With the inauguration now in the past the world exists in the consensual illusion of having returned to something like normal. That is absolutely not the case of course, and it will be a long time before we even have an idea of what normal looks like. It certainly won’t be what things looked like on this date four years ago, or even one year ago.
On this weekend in any other year I would be at ConFusion right now, hanging out with old friends, meeting new friends, talking about reading and writing and past cons and publishing and not getting published, and drinking and carousing and enjoying being in the company of good, smart, talented people.
Of course ConFusion is cancelled for this year, and I think ConFusion 2020 was the last normal thing I did before lockdowns began last March. I miss the experience terribly, but it is not as bad as it would be if it were going on and I was not there.
Right now I am sitting in the waiting area of a hospital, waiting on test results for a family member who is in poor health.
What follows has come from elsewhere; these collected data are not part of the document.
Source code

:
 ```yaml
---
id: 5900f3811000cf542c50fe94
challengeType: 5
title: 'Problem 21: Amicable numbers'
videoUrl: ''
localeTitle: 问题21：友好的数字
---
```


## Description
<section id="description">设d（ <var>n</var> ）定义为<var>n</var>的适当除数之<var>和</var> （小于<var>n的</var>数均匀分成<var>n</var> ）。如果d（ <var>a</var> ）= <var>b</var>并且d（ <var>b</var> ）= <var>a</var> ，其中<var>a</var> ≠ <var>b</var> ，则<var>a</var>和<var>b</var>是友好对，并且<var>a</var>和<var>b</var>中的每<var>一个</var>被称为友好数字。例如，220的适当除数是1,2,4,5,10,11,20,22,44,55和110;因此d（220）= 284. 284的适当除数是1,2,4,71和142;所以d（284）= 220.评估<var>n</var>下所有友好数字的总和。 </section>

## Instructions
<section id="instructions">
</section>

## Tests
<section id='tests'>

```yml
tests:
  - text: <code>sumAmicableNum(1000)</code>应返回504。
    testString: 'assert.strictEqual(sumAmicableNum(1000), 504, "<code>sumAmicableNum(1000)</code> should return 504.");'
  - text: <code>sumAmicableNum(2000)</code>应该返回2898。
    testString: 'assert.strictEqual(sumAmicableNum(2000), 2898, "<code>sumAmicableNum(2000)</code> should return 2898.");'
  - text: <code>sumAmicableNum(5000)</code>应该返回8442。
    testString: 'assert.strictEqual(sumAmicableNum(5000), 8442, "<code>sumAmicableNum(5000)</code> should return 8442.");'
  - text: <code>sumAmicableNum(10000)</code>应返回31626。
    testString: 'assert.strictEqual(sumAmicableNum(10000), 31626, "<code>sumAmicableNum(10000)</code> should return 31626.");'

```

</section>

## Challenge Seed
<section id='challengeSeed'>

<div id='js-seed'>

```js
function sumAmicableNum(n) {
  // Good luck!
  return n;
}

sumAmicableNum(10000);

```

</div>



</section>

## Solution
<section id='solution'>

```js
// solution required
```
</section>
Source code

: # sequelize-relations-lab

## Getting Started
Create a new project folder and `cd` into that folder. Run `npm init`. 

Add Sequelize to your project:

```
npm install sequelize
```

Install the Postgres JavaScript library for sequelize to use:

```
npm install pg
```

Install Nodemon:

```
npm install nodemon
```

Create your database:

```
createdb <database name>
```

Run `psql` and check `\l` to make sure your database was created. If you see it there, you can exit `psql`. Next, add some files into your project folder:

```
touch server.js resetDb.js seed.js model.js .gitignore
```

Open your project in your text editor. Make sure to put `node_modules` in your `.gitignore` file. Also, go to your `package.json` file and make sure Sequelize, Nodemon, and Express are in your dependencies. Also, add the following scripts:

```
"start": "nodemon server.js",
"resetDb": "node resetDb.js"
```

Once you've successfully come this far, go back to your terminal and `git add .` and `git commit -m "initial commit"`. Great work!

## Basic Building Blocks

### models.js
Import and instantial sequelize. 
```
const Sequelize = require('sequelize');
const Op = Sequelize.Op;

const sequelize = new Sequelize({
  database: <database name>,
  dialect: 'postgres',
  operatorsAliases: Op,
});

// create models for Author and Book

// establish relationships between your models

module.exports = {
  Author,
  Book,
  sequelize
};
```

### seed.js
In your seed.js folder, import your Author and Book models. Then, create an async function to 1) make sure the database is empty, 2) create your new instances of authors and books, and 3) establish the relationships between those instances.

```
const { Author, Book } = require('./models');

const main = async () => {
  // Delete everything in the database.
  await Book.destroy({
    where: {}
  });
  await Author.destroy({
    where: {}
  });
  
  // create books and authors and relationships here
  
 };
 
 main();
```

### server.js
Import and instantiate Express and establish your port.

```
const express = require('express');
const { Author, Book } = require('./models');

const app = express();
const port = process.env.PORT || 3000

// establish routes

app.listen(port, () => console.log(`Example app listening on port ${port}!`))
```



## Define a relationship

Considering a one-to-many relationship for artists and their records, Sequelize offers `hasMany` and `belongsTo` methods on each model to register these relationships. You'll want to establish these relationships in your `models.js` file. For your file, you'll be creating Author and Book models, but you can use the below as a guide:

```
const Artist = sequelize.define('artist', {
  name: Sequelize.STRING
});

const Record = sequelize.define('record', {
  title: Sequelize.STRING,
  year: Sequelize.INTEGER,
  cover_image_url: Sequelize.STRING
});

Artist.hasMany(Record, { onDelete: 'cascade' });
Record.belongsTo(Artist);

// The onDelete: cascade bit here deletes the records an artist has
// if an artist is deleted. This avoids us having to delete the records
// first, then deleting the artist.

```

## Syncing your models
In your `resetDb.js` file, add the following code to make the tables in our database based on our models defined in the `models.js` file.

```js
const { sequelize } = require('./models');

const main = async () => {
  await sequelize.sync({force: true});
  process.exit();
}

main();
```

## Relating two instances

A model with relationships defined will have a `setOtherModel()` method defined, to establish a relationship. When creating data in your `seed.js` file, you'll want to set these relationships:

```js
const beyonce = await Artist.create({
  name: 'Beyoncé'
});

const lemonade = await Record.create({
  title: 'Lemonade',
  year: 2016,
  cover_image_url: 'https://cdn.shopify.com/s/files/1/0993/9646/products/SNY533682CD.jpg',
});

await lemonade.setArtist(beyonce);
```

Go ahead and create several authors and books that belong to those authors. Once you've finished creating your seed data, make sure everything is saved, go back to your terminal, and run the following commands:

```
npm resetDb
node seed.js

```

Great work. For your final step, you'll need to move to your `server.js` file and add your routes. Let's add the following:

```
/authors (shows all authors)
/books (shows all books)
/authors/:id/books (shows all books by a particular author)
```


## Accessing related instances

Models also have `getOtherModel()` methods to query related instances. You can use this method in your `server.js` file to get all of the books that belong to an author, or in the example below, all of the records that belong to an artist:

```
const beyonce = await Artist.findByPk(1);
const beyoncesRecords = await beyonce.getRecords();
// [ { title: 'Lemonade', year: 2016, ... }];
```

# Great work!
This is part of a process which has been ongoing for some years now, so while it is not unexpected, it is also not a thing which could be predicted in any meaningful way.
Thus even though the exceptional chaos of the past four years is over, we are still awash in the ordinary chaos of daily life here in the cyberpunk hellscape that is the mid twenty-first century.
Anyway.
It’s been a quiet week for books here at the Library of Winkelman Abbey. One book arrived – War Stories, an anthology courtesy of my subscription to Apex Book Company.
I am almost done with Democracy, Incorporated, and am about 120 pages into The Brothers Karamazov. I plan to round out the month with short stories before I pick up another book to follow the Wolin.
Writing is still going nowhere, though I can feel the knots in my mind loosening up and the creative juices beginning to flow again.
In the absence of ConFusion for inspiration I will need to rely on the mundane chaos of the world.